The proposed project meets these challenges by introducing a new paradigm for data integration based on the decomposition of heterogeneous Earth observations into the contained basic semantic elements, their fusing and enrichment with complementary information from within different data types, and their inter-linking into a complex network. Through advanced concepts of mathematical morphology, formalizing arithmetic of shapes for sophisticated pattern analysis, the decomposition of specific data types and the recognition of the basic ecosystems’ elements will be achieved. Their geometric features will be used to determine their social status, and consequently the likelihood of their mutual influence. These will be represented with a complex network, enabling us to develop a wide range of new algorithms based on up to now unexploited mathematical and analytical methods at such large scale. This new type of data analytics will be derived primarily from methodological studies of partially ordered sets based on lattice theory and statistical-topological features based on the theory of complex networks. Such fundamental shift in the design of the pattern recognition algorithms will provide the thoughtfully required capabilities for the development of new approaches to recognition of complex structures, composed of multiple basic elements, while comparison of complex networks will allow for systematic monitoring of their evolution. Hence, the foundation for recognizing interactions between the basic elements will be established, giving us the framework for modelling dynamics of large ecosystems.

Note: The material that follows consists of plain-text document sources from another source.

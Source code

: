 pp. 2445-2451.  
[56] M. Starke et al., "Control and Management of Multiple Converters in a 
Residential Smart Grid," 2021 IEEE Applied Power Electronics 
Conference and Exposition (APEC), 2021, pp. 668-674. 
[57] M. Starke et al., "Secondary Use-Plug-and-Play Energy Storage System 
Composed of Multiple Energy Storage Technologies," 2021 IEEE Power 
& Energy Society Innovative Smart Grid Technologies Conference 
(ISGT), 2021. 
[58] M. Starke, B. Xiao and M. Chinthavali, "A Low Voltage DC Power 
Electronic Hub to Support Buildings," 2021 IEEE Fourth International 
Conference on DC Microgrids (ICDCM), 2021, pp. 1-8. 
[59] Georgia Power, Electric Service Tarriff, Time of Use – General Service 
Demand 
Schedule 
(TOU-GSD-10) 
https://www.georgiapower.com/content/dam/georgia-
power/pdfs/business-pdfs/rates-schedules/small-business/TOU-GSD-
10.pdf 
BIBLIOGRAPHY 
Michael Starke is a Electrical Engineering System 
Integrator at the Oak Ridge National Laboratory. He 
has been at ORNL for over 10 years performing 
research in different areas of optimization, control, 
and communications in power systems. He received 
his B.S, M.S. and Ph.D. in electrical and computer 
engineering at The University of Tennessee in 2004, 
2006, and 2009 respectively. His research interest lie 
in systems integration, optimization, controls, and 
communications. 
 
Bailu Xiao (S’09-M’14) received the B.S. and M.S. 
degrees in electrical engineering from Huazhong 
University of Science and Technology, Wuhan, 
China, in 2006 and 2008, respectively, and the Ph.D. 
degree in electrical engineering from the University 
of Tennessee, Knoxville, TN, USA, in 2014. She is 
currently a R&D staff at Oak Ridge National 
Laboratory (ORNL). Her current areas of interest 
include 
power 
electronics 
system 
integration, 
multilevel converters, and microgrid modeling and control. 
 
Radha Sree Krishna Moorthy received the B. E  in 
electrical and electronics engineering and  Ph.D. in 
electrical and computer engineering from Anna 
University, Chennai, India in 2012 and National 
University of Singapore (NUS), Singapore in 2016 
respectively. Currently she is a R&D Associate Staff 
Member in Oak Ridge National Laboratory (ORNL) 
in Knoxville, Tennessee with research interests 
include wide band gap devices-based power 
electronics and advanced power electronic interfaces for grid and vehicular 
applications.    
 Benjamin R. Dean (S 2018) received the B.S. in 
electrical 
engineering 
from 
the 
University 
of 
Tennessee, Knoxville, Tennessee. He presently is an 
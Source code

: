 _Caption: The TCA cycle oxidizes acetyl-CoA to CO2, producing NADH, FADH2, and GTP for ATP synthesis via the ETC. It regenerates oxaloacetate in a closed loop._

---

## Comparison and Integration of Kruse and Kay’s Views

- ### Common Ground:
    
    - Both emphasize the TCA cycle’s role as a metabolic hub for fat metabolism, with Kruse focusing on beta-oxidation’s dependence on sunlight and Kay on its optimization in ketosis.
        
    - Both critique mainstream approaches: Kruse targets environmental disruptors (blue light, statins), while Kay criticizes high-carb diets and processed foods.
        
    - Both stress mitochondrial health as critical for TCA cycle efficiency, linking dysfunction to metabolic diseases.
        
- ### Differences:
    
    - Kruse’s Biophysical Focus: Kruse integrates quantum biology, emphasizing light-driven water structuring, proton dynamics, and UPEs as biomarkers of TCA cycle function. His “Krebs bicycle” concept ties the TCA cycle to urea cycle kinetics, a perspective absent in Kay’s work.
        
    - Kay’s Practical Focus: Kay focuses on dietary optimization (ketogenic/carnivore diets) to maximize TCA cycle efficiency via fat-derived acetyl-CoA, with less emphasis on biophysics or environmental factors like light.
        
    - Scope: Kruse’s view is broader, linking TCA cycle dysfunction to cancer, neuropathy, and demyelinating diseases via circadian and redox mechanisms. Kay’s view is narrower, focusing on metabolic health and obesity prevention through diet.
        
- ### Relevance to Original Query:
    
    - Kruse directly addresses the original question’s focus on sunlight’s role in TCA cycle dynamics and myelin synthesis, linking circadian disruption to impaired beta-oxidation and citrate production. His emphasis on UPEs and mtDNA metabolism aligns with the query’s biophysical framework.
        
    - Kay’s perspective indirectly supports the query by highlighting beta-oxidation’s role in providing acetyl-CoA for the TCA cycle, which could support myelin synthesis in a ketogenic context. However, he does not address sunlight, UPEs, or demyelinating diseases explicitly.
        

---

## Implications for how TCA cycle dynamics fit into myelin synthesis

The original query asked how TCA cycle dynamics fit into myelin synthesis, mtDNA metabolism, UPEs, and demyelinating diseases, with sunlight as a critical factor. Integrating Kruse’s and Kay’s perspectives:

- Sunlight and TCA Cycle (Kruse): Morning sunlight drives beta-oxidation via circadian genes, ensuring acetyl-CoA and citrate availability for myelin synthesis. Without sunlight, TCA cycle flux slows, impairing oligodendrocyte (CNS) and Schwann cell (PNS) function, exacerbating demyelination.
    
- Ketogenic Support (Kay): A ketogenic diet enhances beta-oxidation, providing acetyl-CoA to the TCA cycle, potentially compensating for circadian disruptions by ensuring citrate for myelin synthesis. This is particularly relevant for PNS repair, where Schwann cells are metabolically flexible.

While in-situ measurements will be used to validate these algorithms, a study of forest dynamics due to the competition of trees for accessing resources and leaving space will provide the proof of concept. All the developed methods will be implemented in the form of weakly coupled service for this purpose and integrated into an existing platform for geographic data management and processing. A user-friendly environment for services orchestration and execution of analytic scenarios on-demand will be provided to experts in a form of end-user application.